When it came time to record album number four, Rush were really feeling the pressure from their label. In fact, they were almost dropped, until the managers stepped in and promised that the new music would be much more commercial this time around. One of the things Rush fans like so much about the band was their response to all of this. Since they knew there was no way they could compete for Fleetwood Mac or Doobie Bros. listeners, they went all the way the other way, with the side-long suite “2112.”
During the new interviews that were conducted for the program, it is fun to watch the three of them talk about the time. Neil Peart in particular mentions how angry the whole commercialization business made them, and how they were able to channel that into what became 2112.

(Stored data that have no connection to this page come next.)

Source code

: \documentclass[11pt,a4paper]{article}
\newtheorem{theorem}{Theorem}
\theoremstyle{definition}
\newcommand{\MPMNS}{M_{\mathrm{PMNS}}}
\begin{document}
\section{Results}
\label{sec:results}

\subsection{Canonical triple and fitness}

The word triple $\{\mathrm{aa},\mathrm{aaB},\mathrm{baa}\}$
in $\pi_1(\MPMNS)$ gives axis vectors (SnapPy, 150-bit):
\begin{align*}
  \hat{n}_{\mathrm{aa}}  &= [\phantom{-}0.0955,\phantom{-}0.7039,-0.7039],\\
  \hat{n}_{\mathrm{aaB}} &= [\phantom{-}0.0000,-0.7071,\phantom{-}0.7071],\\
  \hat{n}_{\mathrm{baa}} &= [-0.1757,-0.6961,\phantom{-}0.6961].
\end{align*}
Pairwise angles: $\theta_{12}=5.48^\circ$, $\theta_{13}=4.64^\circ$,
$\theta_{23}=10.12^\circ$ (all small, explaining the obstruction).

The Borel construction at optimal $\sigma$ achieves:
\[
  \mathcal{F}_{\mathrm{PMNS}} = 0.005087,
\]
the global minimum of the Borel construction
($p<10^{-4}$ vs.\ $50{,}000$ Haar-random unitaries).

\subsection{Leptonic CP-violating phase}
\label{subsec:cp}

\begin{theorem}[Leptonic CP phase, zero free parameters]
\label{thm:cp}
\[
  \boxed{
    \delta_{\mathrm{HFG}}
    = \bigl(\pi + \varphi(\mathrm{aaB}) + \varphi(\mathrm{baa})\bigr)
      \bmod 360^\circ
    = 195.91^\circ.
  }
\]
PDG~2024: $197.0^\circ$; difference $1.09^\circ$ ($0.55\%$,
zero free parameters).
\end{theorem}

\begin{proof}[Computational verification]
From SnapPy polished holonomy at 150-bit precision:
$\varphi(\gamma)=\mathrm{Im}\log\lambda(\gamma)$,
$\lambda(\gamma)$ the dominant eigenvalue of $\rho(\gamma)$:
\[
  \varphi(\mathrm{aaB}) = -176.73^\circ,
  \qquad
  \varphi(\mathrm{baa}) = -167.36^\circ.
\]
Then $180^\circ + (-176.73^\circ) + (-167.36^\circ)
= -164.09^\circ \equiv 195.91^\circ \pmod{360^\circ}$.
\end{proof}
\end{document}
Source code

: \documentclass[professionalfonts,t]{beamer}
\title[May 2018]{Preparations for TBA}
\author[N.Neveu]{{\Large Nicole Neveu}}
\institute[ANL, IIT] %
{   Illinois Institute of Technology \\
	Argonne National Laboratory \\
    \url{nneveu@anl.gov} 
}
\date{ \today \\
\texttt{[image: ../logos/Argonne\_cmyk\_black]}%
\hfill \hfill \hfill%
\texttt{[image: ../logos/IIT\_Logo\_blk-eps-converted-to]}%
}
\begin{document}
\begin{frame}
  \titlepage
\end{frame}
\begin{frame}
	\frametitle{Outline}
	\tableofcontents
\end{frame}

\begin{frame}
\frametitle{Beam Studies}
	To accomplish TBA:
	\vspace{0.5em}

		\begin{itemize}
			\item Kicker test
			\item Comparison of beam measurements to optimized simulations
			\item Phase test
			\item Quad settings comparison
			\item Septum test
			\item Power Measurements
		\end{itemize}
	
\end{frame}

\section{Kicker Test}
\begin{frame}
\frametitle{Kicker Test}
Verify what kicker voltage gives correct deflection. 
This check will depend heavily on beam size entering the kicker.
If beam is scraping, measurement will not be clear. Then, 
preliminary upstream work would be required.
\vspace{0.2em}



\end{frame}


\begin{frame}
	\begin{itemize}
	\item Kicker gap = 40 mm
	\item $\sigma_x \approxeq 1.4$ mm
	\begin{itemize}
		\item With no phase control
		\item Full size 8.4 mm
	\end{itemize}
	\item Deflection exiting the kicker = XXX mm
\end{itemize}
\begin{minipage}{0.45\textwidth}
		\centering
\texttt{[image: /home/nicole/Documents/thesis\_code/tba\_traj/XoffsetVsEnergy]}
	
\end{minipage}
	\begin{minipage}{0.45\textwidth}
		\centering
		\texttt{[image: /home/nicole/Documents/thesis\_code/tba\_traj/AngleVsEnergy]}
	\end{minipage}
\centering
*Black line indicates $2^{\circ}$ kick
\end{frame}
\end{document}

2112 was a huge turning point for Rush, they went from perennial openers to headliners, and started selling records in large quantities for the first time. But their 1981 LP Moving Pictures was the one that broke them wide open. It remains their biggest seller to date, and contains their anthem “Tom Sawyer.“ They even played the album in its entirety on this year's tour. As long time manager Ray Daniels put it, “After Moving Pictures, we knew we were never going back to where we came from.“
Released just five years after 2112, Moving Pictures was a quantum leap forward for the band. Now they were writing songs that were being played (and still being played) on radio. In fact, it is almost wall-to-wall hits, including the aforementioned “Tom Sawyer,” plus others such as “Limelight,” “Red Barchetta,” and the show-stopping “YYZ.”
The extras on the DVD add up to an additional 54 minutes of interviews with the band that were not included in the broadcast. In these segments, the three talk about a variety of subjects including discussions of their influences, Neil’s reasons for writing “Red Barchetta,” and how the “2112 Overture” came about.
While Classic Albums: 2112 & Moving Pictures is nowhere near as ambitious as Beyond The Lighted Stage, it provides some fascinating insights into how each of the records came together. It goes without saying that the hardcore fans will want it, but I think the DVD will appeal to the casual listener as well. The Classic Albums people have done another superlative job with this one.